Foto: Der Kinderchor des Peter Cornelius Konservatoriums © Andreas Etter
Text:Björn Hayer, am 29. August 2018
„Das letzte Parlament“ von Björn Bicker am Staatstheater Mainz
Ein Stück mit dem Titel „Das letzte Parlamente (Ghost Story)“ ruft schon eine ganz bestimmte Erwartung hervor. Es wird wahrscheinlich wieder einmal um die „AfD“ gehen. Und so kommt es dann auch in Brit Bartkowiaks Inszenierung von Björn Bickers satirischer Abrechnung mit dem Zustand der deutschen Demokratie. Statt – wie gewohnt – das Treiben auf der fernen Bühne zu verfolgen, versetzt uns das Staatstheater Mainz mitten in die Arena, genauer: in den Mainzer Landtag, wo wir entweder direkt im Plenum oder auf der oberen Tribüne Platz nehmen. Man sitzt sowohl zwischen einigen echten Politikern aus Rheinland-Pfalz als auch „gefakten“, die schon bald die Mikrofone ergreifen werden.
Gespielt von Elena Berthold, Vincent Doddema und Klaus Köhler, stellen sie, allesamt geisterhaft blass geschminkt und im blauen Anzug, austauschbare Volksvertreter dar. Mal klagen sie über ihre innere Leere, ein andermal über ihren Egoismus, sie dreschen fade Betriebsphrasen, reden sich bisweilen um Kopf und Kragen oder heucheln ihre Berührung vor – vor allem dann, wenn der bunte Kinderchor immer wieder auftritt, der für den Erhalt einer dörflichen Zwergenschule demonstriert. Ihnen gegenüber steht auf der Tribüne der Club der rüstigen Rentner, eine gleichnishafte Wir-Formation aus Wutbürgern und Rechtsnationalen.

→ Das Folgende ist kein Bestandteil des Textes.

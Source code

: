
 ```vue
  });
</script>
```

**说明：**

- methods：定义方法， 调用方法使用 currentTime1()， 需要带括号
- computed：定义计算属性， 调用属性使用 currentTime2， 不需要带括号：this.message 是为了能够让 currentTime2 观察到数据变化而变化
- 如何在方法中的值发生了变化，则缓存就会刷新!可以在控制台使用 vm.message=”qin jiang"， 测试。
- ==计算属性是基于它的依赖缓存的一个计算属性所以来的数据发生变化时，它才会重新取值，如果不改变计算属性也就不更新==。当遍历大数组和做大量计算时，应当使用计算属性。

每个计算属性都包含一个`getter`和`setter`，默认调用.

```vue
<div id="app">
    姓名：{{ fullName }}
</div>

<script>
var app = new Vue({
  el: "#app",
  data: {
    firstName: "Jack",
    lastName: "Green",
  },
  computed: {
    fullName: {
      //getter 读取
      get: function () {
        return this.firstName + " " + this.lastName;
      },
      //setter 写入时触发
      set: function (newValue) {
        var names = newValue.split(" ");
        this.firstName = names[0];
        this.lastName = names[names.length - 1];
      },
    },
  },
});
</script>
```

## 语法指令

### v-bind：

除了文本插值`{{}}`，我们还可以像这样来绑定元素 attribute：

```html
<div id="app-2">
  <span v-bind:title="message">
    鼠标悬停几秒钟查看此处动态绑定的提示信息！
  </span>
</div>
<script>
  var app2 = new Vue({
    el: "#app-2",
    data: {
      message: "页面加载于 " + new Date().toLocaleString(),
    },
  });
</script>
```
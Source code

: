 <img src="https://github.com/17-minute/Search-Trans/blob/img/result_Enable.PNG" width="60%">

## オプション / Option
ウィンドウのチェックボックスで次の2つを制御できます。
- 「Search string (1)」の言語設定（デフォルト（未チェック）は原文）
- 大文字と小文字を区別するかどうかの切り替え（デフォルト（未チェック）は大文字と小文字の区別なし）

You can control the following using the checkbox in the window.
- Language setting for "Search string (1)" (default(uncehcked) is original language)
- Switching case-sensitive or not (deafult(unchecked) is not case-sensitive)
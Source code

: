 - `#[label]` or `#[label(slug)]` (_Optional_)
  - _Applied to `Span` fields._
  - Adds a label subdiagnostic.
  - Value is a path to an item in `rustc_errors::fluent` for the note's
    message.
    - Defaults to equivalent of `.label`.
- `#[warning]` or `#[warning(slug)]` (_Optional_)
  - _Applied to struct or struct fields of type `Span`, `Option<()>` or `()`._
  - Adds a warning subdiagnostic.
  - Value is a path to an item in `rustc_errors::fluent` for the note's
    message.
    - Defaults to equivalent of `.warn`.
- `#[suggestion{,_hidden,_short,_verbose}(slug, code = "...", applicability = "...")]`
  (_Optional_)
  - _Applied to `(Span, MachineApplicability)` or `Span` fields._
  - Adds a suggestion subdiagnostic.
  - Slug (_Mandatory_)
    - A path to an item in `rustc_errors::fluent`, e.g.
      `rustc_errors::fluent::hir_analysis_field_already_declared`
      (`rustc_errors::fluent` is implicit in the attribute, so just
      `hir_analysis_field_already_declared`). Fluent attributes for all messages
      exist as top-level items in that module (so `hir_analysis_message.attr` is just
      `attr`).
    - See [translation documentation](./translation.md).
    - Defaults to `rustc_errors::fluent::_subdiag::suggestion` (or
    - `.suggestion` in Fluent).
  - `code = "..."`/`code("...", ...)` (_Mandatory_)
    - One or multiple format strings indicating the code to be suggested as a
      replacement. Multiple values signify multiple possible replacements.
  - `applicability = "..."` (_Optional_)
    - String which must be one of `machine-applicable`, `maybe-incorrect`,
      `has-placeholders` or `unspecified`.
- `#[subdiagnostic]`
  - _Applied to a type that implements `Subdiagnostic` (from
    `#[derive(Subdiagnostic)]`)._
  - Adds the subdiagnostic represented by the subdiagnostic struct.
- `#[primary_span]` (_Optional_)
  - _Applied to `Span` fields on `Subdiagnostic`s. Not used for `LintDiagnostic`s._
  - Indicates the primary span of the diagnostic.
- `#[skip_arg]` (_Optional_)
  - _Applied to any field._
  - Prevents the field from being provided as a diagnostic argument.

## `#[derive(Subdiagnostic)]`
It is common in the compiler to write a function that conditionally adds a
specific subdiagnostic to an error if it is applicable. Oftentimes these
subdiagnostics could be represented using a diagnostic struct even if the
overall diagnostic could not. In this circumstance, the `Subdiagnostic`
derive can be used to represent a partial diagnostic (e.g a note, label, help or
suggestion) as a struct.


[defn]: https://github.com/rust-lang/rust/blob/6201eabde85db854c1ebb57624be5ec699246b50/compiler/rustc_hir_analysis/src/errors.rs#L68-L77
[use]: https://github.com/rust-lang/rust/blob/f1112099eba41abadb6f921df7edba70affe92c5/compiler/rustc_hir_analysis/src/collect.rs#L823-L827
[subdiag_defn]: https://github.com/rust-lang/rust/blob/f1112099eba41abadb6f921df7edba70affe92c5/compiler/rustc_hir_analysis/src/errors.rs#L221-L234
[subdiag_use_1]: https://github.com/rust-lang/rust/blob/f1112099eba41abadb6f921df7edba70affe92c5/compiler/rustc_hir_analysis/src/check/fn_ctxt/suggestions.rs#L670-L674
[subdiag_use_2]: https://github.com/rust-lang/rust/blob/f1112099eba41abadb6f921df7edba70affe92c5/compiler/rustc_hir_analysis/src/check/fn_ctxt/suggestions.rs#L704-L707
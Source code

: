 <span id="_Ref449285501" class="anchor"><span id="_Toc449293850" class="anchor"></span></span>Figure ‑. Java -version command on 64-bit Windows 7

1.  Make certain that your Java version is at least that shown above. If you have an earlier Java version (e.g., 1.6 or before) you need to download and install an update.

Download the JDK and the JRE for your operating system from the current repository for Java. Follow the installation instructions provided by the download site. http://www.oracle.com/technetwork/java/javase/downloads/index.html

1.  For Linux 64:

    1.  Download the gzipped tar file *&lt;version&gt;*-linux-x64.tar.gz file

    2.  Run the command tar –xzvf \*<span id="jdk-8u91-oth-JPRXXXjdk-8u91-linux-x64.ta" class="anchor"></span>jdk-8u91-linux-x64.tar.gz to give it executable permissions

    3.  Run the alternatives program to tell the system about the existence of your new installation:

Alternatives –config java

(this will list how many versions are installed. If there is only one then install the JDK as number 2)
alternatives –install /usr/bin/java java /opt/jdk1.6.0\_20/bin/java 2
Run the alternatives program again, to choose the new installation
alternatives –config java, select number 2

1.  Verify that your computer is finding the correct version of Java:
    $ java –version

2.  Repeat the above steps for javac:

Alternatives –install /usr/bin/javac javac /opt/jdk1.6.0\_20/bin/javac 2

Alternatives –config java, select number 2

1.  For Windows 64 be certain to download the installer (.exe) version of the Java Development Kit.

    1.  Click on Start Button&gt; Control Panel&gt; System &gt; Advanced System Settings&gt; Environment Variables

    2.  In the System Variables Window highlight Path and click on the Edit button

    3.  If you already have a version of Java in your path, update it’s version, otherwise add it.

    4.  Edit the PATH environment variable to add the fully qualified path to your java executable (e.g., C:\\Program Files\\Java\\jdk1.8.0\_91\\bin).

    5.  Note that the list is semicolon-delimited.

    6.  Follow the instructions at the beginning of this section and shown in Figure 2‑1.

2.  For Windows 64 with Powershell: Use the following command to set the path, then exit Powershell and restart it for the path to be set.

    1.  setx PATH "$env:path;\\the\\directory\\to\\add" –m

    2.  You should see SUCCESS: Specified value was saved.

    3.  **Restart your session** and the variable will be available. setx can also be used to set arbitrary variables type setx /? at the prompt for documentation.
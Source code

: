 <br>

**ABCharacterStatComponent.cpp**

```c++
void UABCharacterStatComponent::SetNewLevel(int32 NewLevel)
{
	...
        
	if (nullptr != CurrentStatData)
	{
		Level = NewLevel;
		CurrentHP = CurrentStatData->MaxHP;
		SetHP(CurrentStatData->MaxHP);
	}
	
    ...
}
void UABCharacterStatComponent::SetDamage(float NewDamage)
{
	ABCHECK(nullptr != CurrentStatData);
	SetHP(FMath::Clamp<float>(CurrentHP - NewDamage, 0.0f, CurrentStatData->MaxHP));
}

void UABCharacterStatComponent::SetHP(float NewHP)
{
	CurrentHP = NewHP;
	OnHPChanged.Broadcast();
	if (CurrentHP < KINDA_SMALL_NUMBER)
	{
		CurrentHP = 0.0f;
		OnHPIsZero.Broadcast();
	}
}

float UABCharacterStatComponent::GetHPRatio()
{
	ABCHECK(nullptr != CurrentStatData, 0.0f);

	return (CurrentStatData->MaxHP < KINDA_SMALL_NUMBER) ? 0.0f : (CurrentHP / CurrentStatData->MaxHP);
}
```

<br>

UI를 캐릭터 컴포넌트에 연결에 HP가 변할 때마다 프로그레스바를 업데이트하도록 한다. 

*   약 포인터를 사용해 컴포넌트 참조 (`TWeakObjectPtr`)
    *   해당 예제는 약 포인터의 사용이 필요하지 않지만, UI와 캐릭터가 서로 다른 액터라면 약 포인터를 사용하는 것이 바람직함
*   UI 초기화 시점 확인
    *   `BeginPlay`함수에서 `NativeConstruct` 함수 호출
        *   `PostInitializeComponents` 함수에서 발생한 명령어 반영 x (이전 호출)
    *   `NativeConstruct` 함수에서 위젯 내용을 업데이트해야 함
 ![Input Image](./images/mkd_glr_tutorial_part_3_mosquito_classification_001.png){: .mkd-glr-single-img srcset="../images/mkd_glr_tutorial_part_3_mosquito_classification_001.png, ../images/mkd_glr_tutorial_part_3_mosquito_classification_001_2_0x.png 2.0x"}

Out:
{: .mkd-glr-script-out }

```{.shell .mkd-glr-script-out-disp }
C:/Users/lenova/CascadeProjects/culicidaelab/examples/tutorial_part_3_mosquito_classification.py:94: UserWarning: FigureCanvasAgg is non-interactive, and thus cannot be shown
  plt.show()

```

Mit ihrem Gebrüll gegen Ausländer und Fremde kommt Dynamik in die Aufführung. Es wird im Laufe dieses Abends lauter, schriller. Ebenso die Elektroklang-Kulisse geht ins Crescendo über, bis die verängstigten Politiker sich selbst zu den Anwälten des Hasses erklären und Sätze wie „Wir vergiften alles“ artikulieren. Und während sich die Stimmung so aufheizt und der Plenarsaal mit seiner Kreisform zu einer polyphonen Echokammer geriert, tanzt einer der Volkstribunen in der Mitte des Parlaments, wo sich inzwischen eine dichte Rauchwolke bemerkbar macht – ein starkes Sinnbild für die aus Angst und Schrecken profitierenden Rechtspopulisten.
Unterstützt wird die Zuspitzung mit Videoprojektionen auf den Seitenwänden des Plenarsaals. Mitunter sehen wir auf den Kinderchor mit Kopftüchern oder die Rädelsführer des Mobs, die sich ganz geschichtsvergessen geben: „Das ist lange genug her mit den Öfen“. Dass man inmitten all der Ironie und des Zynismus zumindest auch auf eine ganz ernsthafte Figur trifft, ist erfreulich. Es handelt sich dabei um die blinde Stenografin (eine großartige Kristina Gorjanowa). Sie gemahnt an die Blütephasen eines vergangenen Parlamentarismus und assoziiert den Plenar- zuletzt mit dem Kreißsaal. Hinzu kommt noch einmal der Kinderchor, der nun singt: „God is full of love“. Schade, dass am Ende eine derartige Naivität für eine harmonische Abrundung sorgen soll. Was bleibt überhaupt von diesem Abend? Tatsächlich nicht viel Neues. Manchmal vermag aber eine Premiere genau zur rechten Stunde zu kommen. Nach Chemnitz erweist sich diese Inszenierung wie eine Richterskala. Sie macht uns klar: Wenn wir nicht handeln, steht uns das große Erdbeben erst noch bevor.